Let's say you've got a million in cash, up front. Is that what you want to spend it on? My friend Brian is reporting the same type of burnout with some of his clients. They're tired of waking up every morning, going to open houses, getting their hopes up with an offer, only to find out they've been outbid by someone else. Another friend of mine is in the same situation. He's been trying to buy a place for the last year and he's finally given up. All of the promotion about low interest rates, loans coming easier, and a strong market got him all excited. Then, when he went out to actually get a place, he found there weren't any places to get. There were plenty of places he wanted to buy, but the prices kept going up, up, up. When you finally close on a deal you might find you've overspent and that doesn't make for a satisfied consumer.
When we walked into some of our favorite Scottish warehouses last month, we could feel that something was wrong. Again, there was just that feeling in the air. It was confirmed when we looked at the price sheets after tasting through samples. $140 a bottle for 14 year old Laphroaig? $60 a bottle for a 6 year old Caol Ila? We purposely tasted through less-mature whisky, thinking some of these younger malts might offer value, much like someone going after a condo instead of a house. But then you're hit with the HOA fees and other hidden costs that take away from any possible savings, so you really didn't save much in the end. That's part of the reason that last year's casks were mostly in the $100+ range. It was simply worth spending the extra money to get something better.
What did we do differently this year as a result? We really put in the research. We found guys who sell casks, but don't bottle. We found ex-distillery employees who kept a few casks after retirement, but now want to part with them. We dug up every barrel we could find, no matter what the name, provenance, or age and we tasted them. All of them. Close to 250 casks in all. Many of these brokers are not as connected as brands like Signatory or Gordon & MacPhail. They don't have the customer base or the reputation for quality, so they're not charging the same premium. We found young peated whiskies. We found fifteen year old casks from places like Fettercairn or Blair Athol. We tasted blended whiskies as well. If we could find value we could possibly help relieve our market from sticker shock and further whisky burnout.

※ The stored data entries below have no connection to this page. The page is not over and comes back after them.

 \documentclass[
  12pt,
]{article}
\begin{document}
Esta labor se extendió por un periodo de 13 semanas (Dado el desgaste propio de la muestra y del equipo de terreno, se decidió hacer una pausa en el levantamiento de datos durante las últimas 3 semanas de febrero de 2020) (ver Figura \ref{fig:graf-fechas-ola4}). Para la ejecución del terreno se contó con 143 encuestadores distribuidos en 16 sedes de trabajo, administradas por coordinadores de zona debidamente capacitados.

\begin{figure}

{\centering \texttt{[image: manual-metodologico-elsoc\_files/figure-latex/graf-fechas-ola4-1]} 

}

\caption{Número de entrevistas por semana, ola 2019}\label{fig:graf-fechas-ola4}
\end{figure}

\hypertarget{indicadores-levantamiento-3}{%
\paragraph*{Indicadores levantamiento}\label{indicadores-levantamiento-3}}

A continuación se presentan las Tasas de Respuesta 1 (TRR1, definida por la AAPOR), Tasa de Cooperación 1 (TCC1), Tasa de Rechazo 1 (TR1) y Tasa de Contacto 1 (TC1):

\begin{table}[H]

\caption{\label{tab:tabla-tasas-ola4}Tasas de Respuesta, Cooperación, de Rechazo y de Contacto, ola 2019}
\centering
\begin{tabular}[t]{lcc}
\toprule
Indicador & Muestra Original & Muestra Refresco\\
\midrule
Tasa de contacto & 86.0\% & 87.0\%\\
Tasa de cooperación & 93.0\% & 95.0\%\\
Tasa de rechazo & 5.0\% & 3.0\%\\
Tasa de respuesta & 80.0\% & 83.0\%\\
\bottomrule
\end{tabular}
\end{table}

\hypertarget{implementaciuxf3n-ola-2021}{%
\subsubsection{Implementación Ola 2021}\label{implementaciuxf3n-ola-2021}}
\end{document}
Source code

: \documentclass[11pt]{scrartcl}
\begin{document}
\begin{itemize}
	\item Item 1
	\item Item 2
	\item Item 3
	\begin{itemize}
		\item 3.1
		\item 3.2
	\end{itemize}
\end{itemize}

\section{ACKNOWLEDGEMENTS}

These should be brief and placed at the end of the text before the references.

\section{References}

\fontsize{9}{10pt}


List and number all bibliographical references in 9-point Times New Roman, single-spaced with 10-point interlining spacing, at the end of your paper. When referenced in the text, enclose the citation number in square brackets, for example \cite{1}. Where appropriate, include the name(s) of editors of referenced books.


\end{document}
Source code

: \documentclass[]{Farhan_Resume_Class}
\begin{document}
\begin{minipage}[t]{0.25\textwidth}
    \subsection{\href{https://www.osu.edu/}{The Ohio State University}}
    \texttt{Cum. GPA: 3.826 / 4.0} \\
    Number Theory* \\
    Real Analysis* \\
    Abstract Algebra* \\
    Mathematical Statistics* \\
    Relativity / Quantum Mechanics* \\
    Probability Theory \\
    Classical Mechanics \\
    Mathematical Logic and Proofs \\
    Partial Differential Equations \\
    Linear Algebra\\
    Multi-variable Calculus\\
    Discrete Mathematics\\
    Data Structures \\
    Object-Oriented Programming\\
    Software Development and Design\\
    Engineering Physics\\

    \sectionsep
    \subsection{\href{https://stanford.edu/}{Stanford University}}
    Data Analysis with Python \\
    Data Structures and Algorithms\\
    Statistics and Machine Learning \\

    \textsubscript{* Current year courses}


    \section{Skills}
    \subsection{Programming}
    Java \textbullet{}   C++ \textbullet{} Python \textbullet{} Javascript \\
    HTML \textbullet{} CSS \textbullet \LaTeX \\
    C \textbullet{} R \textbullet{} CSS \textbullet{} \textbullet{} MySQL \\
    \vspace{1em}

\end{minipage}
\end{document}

I can't imagine buying a house with a mortgage that took up every dollar I earned each month. Not being able to go out, living off of tuna fish, just so I could own my own place. It's not worth it to me and I know I would burnout fast with that type of lifestyle. Similarly, I don't want K&L customers to look at quality whisky as something they have to scrimp and save for. Maybe for a bottle of Port Ellen, but certainly not for a bottle of Laphroaig 14. There are plenty of value-priced whiskies on the market still, but die-hard whisky customers want new things. What's next? What's new? "I want something that I can't just get anywhere else," is the number one request in the K&L liquor department. I get asked for something new and unique fifty times a day. These guys have had Clynelish 14, Aberlour 12, and Highland Park a jillion times. They're beyond those bottles now. After nurturing a passion for single casks over the last couple of years, it seems like such a shame to call $100 the new $50 for this type of product.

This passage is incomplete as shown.